Question

Frank chooses a box at random. If boxes 1 and 3 are chosen, Frank extracts 2 balls without replacement. If box 2 is chosen Frank extracts 2 balls with replacement. USE ONLY THE CONDITIONAL PROBABILITY FORMALISM and derive an expression for the probability that the 2 extracted balls are red.

Answer 1

Complete question:

Consider 3 boxes, each of which contains 4 balls in particular, box 1 contains 4 white balls, box 2 contains 3 white balls and 1 red ball, box 3 contains 2 white balls and 2 red balls. Frank chooses a box at random. If boxes 1 and 3 are chosen, Frank extracts 2 balls without replacement. If box 2 is chosen Frank extracts 2 balls with replacement. USE ONLY THE CONDITIONAL PROBABILITY FORMALISM and derive an expression for the probability that the 2 extracted balls are red.

Answer:

11/288

Step-by-step explanation:

We are given:

Box 1: ( 4White, ORed)

Box 2: (3White, 1Red)

Box 3: (2White, 2 Red)

We are told that if Frank choose from Box 1 and Box 3, 2 balls are extracted without replacement.

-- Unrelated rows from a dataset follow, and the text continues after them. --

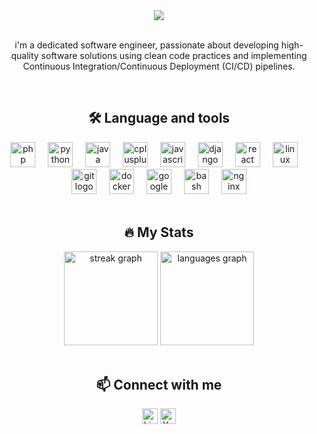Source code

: <div align="center">
  <img src="https://github.com/msosav/msosav/assets/85181687/68e33a8c-79cc-40bd-94b3-da9c2e1405cd"  />
</div>

<br clear="both">

<p align="center">i'm a dedicated software engineer, passionate about developing high-quality software solutions using clean
code practices and implementing Continuous Integration/Continuous Deployment (CI/CD) pipelines.</p>

<br clear="both">

<h2 align="center">🛠 Language and tools</h2>

<div align="center">
  <img src="https://cdn.jsdelivr.net/gh/devicons/devicon/icons/php/php-original.svg" height="40" alt="php logo"  />
  <img width="12" />
  <img src="https://cdn.jsdelivr.net/gh/devicons/devicon/icons/python/python-original.svg" height="40" alt="python logo"  />
  <img width="12" />
  <img src="https://cdn.jsdelivr.net/gh/devicons/devicon/icons/java/java-original.svg" height="40" alt="java logo"  />
  <img width="12" />
  <img src="https://cdn.jsdelivr.net/gh/devicons/devicon/icons/cplusplus/cplusplus-original.svg" height="40" alt="cplusplus logo"  />
  <img width="12" />
  <img src="https://cdn.jsdelivr.net/gh/devicons/devicon/icons/javascript/javascript-original.svg" height="40" alt="javascript logo"  />
  <img width="12" />
  <img src="https://cdn.jsdelivr.net/gh/devicons/devicon/icons/django/django-plain.svg" height="40" alt="django logo"  />
  <img width="12" />
  <img src="https://cdn.jsdelivr.net/gh/devicons/devicon/icons/react/react-original.svg" height="40" alt="react logo"  />
  <img width="12" />
  <img src="https://cdn.jsdelivr.net/gh/devicons/devicon/icons/linux/linux-original.svg" height="40" alt="linux logo"  />
  <img width="12" />
  <img src="https://cdn.jsdelivr.net/gh/devicons/devicon/icons/git/git-original.svg" height="40" alt="git logo"  />
  <img width="12" />
  <img src="https://cdn.jsdelivr.net/gh/devicons/devicon/icons/docker/docker-original.svg" height="40" alt="docker logo"  />
  <img width="12" />
  <img src="https://cdn.jsdelivr.net/gh/devicons/devicon/icons/googlecloud/googlecloud-original.svg" height="40" alt="googlecloud logo"  />
  <img width="12" />
  <img src="https://cdn.jsdelivr.net/gh/devicons/devicon/icons/bash/bash-original.svg" height="40" alt="bash logo"  />
  <img width="12" />
  <img src="https://cdn.jsdelivr.net/gh/devicons/devicon/icons/nginx/nginx-original.svg" height="40" alt="nginx logo"  />
</div>

<br clear="both">

<h2 align="center">🔥   My Stats </h2>

<div align="center">
      <img src="https://streak-stats.demolab.com?user=msosav&locale=en&mode=daily&theme=tokyonight&hide_border=true&border_radius=5" height="150" alt="streak graph"  />
      <img src="https://github-readme-stats.vercel.app/api/top-langs?username=msosav&locale=en&hide_title=false&layout=compact&card_width=320&langs_count=5&theme=tokyonight&hide_border=true" height="150"             alt="languages graph"  />
</div>

<br clear="both">

<h2 align="center"> 📫 Connect with me </h2>

<div align="center">
  <a href="https://www.linkedin.com/in/msosav/"><img src="https://img.shields.io/static/v1?message=LinkedIn&logo=linkedin&label=&color=0077B5&logoColor=white&labelColor=&style=for-the-badge" height="25" alt="LinkedIn"/></a>
  <a href="https://www.youtube.com/@SosaDevLab"><img src="https://img.shields.io/static/v1?message=Youtube&logo=youtube&label=&color=FF0000&logoColor=white&labelColor=&style=for-the-badge" height="25" alt="YouTube"/></a>
</div>

<br clear="both">
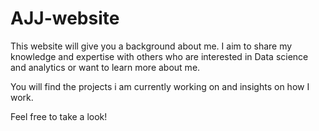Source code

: # AJJ-website

This website will give you a background about me. I aim to share my knowledge and expertise with others who are interested in Data science and analytics or want to learn more about me.

You will find the projects i am currently working on and insights on how I work.

Feel free to take a look!
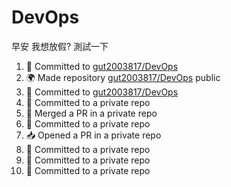 # DevOps
早安 我想放假?
測試一下

<!--START_SECTION:activity-->
1. 📝 Committed to [gut2003817/DevOps](https://github.com/gut2003817/DevOps/commit/f0b347fd5d720e7e8a2d378df37f57e5dcd4b1fd)
2. 🌍 Made repository [gut2003817/DevOps](https://github.com/gut2003817/DevOps) public
3. 📝 Committed to [gut2003817/DevOps](https://github.com/gut2003817/DevOps/commit/87e09c9e7d4ba37f292f579131ad35f87fbdfb59)
4. 📝 Committed to a private repo
5. 🔀 Merged a PR in a private repo
6. 📝 Committed to a private repo
7. 📥 Opened a PR in a private repo
8. 📝 Committed to a private repo
9. 📝 Committed to a private repo
10. 📝 Committed to a private repo
<!--END_SECTION:activity-->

Since there is no red ball in Box 1, there is no way 2 red balls will come out from Box1.

Our Event, E = getting 2 red balls.

Now Box 1 is ruled out, we have:

P[E(B1)]= 0

P[E/B3)] = (2 2) / (4 2)

= 1/6

If box 2 is chosen, 2 balls are extracted with replacement. Therefore for Box 2:

P(E/B2) = (1/4) *(1/4)

= 1/16

Therefore probability that 2 balls extracted are red, we have:

P(E)=P(E/B1) P(B1) + P(E/B2) P(B2)+P(E/B3) P(B3)

$= 0 * \frac{1}{3} + \frac{1}{6}*\frac{1}{3} + \frac{1}{16}*\frac{1}{3}$

= 11/288